Open piconti opened 6 months ago
It is not clear exactly which command should have been used for the actual detection. Two text-reuse detections were launched, with different configurations:
1st configuration (similar to the one for boilerplate):
SPARK_SUBMIT_ARGS='—master local[25] —driver-memory 200G —executor-memory 200G —conf spark.local.dir=/scratch/piconti/impresso/spark-tmp/' passim -w 4 —schema-path="/home/piconti/impresso-passim/sample_data/passim.schema" —fields 'date(date) as day' —pairwise —output-format json —filterpairs 'day < day2 AND datediff(day2,day) < 32 AND gid = gid2 AND uid <> uid2' "/scratch/piconti/impresso/text_reuse/rebuilt_data/*.jsonl.bz2" "/scratch/piconti/impresso/text_reuse/passim_output/"

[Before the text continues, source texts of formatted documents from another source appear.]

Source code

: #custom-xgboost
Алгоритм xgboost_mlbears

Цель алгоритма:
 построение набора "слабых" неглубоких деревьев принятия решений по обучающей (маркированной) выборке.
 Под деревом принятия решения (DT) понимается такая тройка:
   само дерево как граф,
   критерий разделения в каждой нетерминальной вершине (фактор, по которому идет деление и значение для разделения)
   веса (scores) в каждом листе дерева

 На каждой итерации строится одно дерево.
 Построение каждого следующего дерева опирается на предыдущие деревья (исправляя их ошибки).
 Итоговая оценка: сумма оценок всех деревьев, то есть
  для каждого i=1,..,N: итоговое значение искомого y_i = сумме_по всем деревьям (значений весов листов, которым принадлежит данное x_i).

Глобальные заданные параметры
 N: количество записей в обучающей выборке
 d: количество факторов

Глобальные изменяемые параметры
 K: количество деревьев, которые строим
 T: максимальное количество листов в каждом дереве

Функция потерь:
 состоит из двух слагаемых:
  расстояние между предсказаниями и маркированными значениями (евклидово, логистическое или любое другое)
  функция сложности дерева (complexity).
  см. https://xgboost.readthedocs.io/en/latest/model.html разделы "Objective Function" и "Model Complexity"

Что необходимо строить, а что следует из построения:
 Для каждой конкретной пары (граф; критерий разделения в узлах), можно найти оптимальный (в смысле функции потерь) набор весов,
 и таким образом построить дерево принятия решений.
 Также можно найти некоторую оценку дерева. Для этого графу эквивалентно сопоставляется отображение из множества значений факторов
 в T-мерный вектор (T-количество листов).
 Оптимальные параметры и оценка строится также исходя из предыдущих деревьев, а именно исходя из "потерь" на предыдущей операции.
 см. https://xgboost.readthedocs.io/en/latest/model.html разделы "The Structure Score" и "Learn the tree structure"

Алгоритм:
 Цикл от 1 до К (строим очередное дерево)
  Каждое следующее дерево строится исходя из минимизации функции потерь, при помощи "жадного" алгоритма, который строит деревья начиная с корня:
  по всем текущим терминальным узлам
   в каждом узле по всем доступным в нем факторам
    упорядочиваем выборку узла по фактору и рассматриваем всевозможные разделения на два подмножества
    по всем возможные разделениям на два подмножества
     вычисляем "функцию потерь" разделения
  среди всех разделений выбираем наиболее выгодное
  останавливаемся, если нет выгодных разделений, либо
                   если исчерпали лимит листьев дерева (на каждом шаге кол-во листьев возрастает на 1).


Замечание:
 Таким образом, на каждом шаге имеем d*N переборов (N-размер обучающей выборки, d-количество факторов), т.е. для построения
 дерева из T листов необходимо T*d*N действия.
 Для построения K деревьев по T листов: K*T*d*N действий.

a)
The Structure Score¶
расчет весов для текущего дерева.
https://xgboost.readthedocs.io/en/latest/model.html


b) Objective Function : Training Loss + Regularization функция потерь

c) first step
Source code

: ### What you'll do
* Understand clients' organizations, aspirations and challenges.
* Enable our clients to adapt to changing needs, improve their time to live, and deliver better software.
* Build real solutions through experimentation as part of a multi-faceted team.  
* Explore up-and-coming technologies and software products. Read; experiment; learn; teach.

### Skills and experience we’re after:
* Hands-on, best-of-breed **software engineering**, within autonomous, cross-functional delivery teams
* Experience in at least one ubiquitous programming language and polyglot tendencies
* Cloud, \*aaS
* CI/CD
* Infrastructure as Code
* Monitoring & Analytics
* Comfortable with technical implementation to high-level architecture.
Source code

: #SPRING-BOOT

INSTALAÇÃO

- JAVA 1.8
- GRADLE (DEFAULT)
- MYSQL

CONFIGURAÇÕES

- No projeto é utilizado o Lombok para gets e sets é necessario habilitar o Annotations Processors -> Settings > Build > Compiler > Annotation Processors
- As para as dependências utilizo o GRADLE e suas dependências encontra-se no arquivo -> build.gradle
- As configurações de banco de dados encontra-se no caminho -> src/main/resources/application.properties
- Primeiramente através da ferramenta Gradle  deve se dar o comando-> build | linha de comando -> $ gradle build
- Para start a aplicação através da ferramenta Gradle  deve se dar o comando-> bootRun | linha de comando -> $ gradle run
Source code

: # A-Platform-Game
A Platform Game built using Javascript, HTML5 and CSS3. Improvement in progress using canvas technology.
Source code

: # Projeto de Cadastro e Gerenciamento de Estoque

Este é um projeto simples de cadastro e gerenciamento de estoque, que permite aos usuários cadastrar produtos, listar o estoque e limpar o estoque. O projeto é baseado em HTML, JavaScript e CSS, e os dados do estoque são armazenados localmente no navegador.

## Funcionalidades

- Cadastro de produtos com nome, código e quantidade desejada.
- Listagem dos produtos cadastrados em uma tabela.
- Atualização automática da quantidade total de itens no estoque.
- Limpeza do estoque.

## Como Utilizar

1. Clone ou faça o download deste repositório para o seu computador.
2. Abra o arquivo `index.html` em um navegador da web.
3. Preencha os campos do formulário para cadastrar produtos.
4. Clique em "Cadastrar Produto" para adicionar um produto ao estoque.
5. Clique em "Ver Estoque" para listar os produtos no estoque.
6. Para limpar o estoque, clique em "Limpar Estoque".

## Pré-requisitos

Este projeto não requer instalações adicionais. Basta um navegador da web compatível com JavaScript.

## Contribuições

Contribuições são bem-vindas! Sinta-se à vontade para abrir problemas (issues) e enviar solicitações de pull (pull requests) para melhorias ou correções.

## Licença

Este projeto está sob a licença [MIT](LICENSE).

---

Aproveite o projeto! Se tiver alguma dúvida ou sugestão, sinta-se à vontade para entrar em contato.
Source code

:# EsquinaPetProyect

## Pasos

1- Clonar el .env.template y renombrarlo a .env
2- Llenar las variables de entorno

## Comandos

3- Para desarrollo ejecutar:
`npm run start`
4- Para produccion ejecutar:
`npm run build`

2nd configuration launched (matches the one from 2019 currently in the S3):
SPARK_SUBMIT_ARGS='--master local[30] --driver-memory 200G --executor-memory 200G --conf spark.local.dir=/scratch/piconti/impresso/spark-tmp/' passim --schema-path="/home/piconti/impresso-passim/sample_data/passim.schema" --output-format json --filterpairs 'gid < gid2' "/scratch/piconti/impresso/text_reuse/rebuilt_data/*.jsonl.bz2" "/scratch/piconti/impresso/text_reuse/passim_output_conf2/"
The results of both will be postprocessed and compared to see which match most the previous results and/or are the best.
Using the python version has not been experimented with. This could be done for the next release potentially, where another approach will probably need to be devised due to the very large amount of new data coming in.
Text-reuse detection with Passim version 1 takes place in multiple steps:
Some of these steps have already been done, others are in the process. Among the important steps is adapting a lot of the code that was previously run with dask-kubernetes to be run on runai. This means creating a docker image and scripts that perform all the various steps.